** Directions **
All lines from the one with "你们不要倚靠君王，不要倚靠世" through the end of the records below are to be given again exactly, and nothing else.
-----
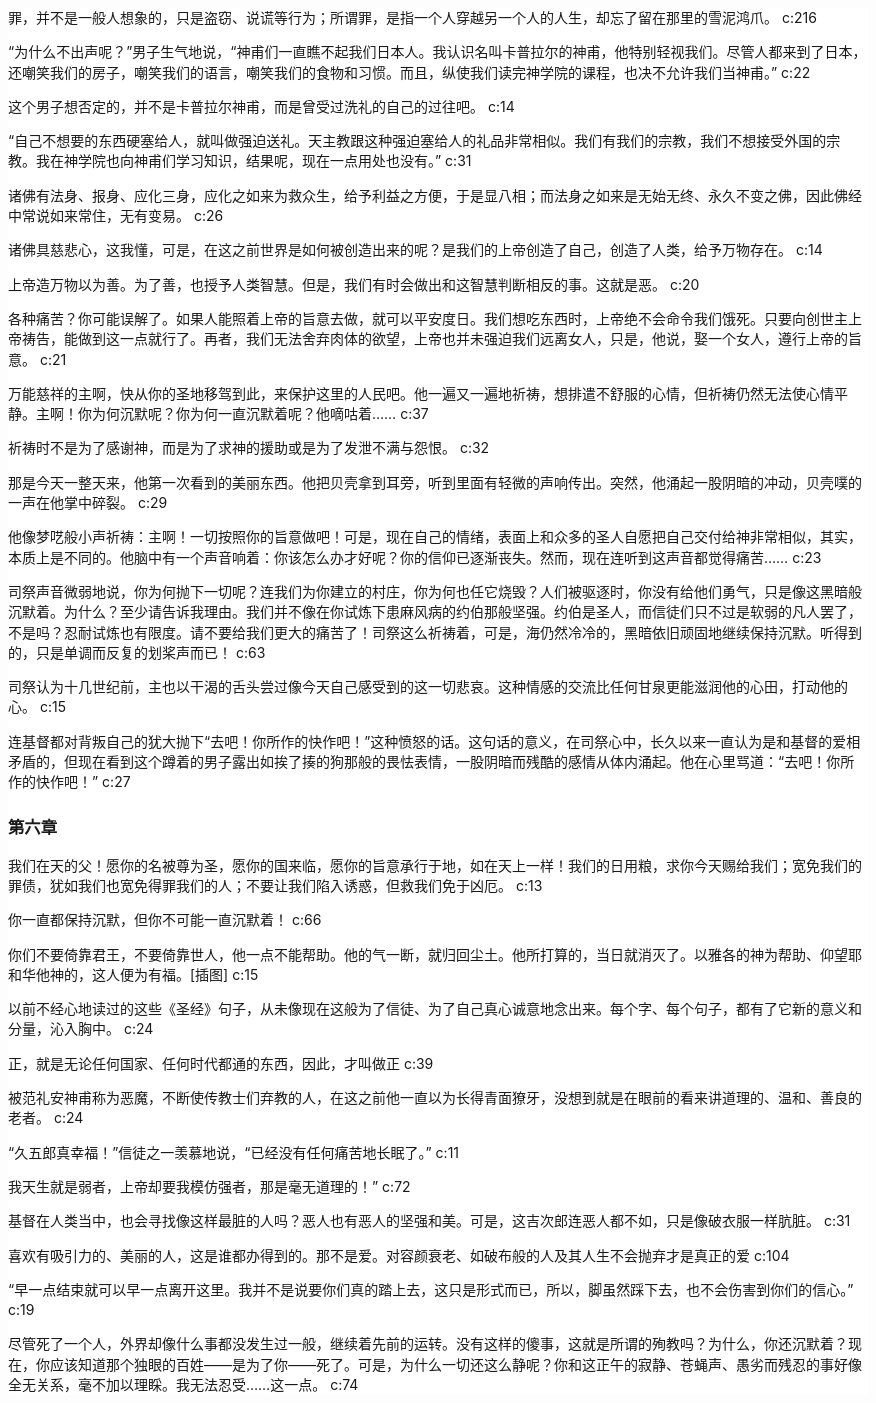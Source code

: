 罪，并不是一般人想象的，只是盗窃、说谎等行为；所谓罪，是指一个人穿越另一个人的人生，却忘了留在那里的雪泥鸿爪。 c:216

“为什么不出声呢？”男子生气地说，“神甫们一直瞧不起我们日本人。我认识名叫卡普拉尔的神甫，他特别轻视我们。尽管人都来到了日本，还嘲笑我们的房子，嘲笑我们的语言，嘲笑我们的食物和习惯。而且，纵使我们读完神学院的课程，也决不允许我们当神甫。” c:22

这个男子想否定的，并不是卡普拉尔神甫，而是曾受过洗礼的自己的过往吧。 c:14

“自己不想要的东西硬塞给人，就叫做强迫送礼。天主教跟这种强迫塞给人的礼品非常相似。我们有我们的宗教，我们不想接受外国的宗教。我在神学院也向神甫们学习知识，结果呢，现在一点用处也没有。” c:31

诸佛有法身、报身、应化三身，应化之如来为救众生，给予利益之方便，于是显八相；而法身之如来是无始无终、永久不变之佛，因此佛经中常说如来常住，无有变易。 c:26

诸佛具慈悲心，这我懂，可是，在这之前世界是如何被创造出来的呢？是我们的上帝创造了自己，创造了人类，给予万物存在。 c:14

上帝造万物以为善。为了善，也授予人类智慧。但是，我们有时会做出和这智慧判断相反的事。这就是恶。 c:20

各种痛苦？你可能误解了。如果人能照着上帝的旨意去做，就可以平安度日。我们想吃东西时，上帝绝不会命令我们饿死。只要向创世主上帝祷告，能做到这一点就行了。再者，我们无法舍弃肉体的欲望，上帝也并未强迫我们远离女人，只是，他说，娶一个女人，遵行上帝的旨意。 c:21

万能慈祥的主啊，快从你的圣地移驾到此，来保护这里的人民吧。他一遍又一遍地祈祷，想排遣不舒服的心情，但祈祷仍然无法使心情平静。主啊！你为何沉默呢？你为何一直沉默着呢？他嘀咕着…… c:37

祈祷时不是为了感谢神，而是为了求神的援助或是为了发泄不满与怨恨。 c:32

那是今天一整天来，他第一次看到的美丽东西。他把贝壳拿到耳旁，听到里面有轻微的声响传出。突然，他涌起一股阴暗的冲动，贝壳噗的一声在他掌中碎裂。 c:29

他像梦呓般小声祈祷：主啊！一切按照你的旨意做吧！可是，现在自己的情绪，表面上和众多的圣人自愿把自己交付给神非常相似，其实，本质上是不同的。他脑中有一个声音响着：你该怎么办才好呢？你的信仰已逐渐丧失。然而，现在连听到这声音都觉得痛苦…… c:23

司祭声音微弱地说，你为何抛下一切呢？连我们为你建立的村庄，你为何也任它烧毁？人们被驱逐时，你没有给他们勇气，只是像这黑暗般沉默着。为什么？至少请告诉我理由。我们并不像在你试炼下患麻风病的约伯那般坚强。约伯是圣人，而信徒们只不过是软弱的凡人罢了，不是吗？忍耐试炼也有限度。请不要给我们更大的痛苦了！司祭这么祈祷着，可是，海仍然冷冷的，黑暗依旧顽固地继续保持沉默。听得到的，只是单调而反复的划桨声而已！ c:63

司祭认为十几世纪前，主也以干渴的舌头尝过像今天自己感受到的这一切悲哀。这种情感的交流比任何甘泉更能滋润他的心田，打动他的心。 c:15

连基督都对背叛自己的犹大抛下“去吧！你所作的快作吧！”这种愤怒的话。这句话的意义，在司祭心中，长久以来一直认为是和基督的爱相矛盾的，但现在看到这个蹲着的男子露出如挨了揍的狗那般的畏怯表情，一股阴暗而残酷的感情从体内涌起。他在心里骂道：“去吧！你所作的快作吧！” c:27

### 第六章

我们在天的父！愿你的名被尊为圣，愿你的国来临，愿你的旨意承行于地，如在天上一样！我们的日用粮，求你今天赐给我们；宽免我们的罪债，犹如我们也宽免得罪我们的人；不要让我们陷入诱惑，但救我们免于凶厄。 c:13

你一直都保持沉默，但你不可能一直沉默着！ c:66

你们不要倚靠君王，不要倚靠世人，他一点不能帮助。他的气一断，就归回尘土。他所打算的，当日就消灭了。以雅各的神为帮助、仰望耶和华他神的，这人便为有福。[插图] c:15

以前不经心地读过的这些《圣经》句子，从未像现在这般为了信徒、为了自己真心诚意地念出来。每个字、每个句子，都有了它新的意义和分量，沁入胸中。 c:24

正，就是无论任何国家、任何时代都通的东西，因此，才叫做正 c:39

被范礼安神甫称为恶魔，不断使传教士们弃教的人，在这之前他一直以为长得青面獠牙，没想到就是在眼前的看来讲道理的、温和、善良的老者。 c:24

“久五郎真幸福！”信徒之一羡慕地说，“已经没有任何痛苦地长眠了。” c:11

我天生就是弱者，上帝却要我模仿强者，那是毫无道理的！” c:72

基督在人类当中，也会寻找像这样最脏的人吗？恶人也有恶人的坚强和美。可是，这吉次郎连恶人都不如，只是像破衣服一样肮脏。 c:31

喜欢有吸引力的、美丽的人，这是谁都办得到的。那不是爱。对容颜衰老、如破布般的人及其人生不会抛弃才是真正的爱 c:104

“早一点结束就可以早一点离开这里。我并不是说要你们真的踏上去，这只是形式而已，所以，脚虽然踩下去，也不会伤害到你们的信心。” c:19

尽管死了一个人，外界却像什么事都没发生过一般，继续着先前的运转。没有这样的傻事，这就是所谓的殉教吗？为什么，你还沉默着？现在，你应该知道那个独眼的百姓——是为了你——死了。可是，为什么一切还这么静呢？你和这正午的寂静、苍蝇声、愚劣而残忍的事好像全无关系，毫不加以理睬。我无法忍受……这一点。 c:74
-----
** Solution to this task **
你们不要倚靠君王，不要倚靠世人，他一点不能帮助。他的气一断，就归回尘土。他所打算的，当日就消灭了。以雅各的神为帮助、仰望耶和华他神的，这人便为有福。[插图] c:15

以前不经心地读过的这些《圣经》句子，从未像现在这般为了信徒、为了自己真心诚意地念出来。每个字、每个句子，都有了它新的意义和分量，沁入胸中。 c:24

正，就是无论任何国家、任何时代都通的东西，因此，才叫做正 c:39

被范礼安神甫称为恶魔，不断使传教士们弃教的人，在这之前他一直以为长得青面獠牙，没想到就是在眼前的看来讲道理的、温和、善良的老者。 c:24

“久五郎真幸福！”信徒之一羡慕地说，“已经没有任何痛苦地长眠了。” c:11

我天生就是弱者，上帝却要我模仿强者，那是毫无道理的！” c:72

基督在人类当中，也会寻找像这样最脏的人吗？恶人也有恶人的坚强和美。可是，这吉次郎连恶人都不如，只是像破衣服一样肮脏。 c:31

喜欢有吸引力的、美丽的人，这是谁都办得到的。那不是爱。对容颜衰老、如破布般的人及其人生不会抛弃才是真正的爱 c:104

“早一点结束就可以早一点离开这里。我并不是说要你们真的踏上去，这只是形式而已，所以，脚虽然踩下去，也不会伤害到你们的信心。” c:19

尽管死了一个人，外界却像什么事都没发生过一般，继续着先前的运转。没有这样的傻事，这就是所谓的殉教吗？为什么，你还沉默着？现在，你应该知道那个独眼的百姓——是为了你——死了。可是，为什么一切还这么静呢？你和这正午的寂静、苍蝇声、愚劣而残忍的事好像全无关系，毫不加以理睬。我无法忍受……这一点。 c:74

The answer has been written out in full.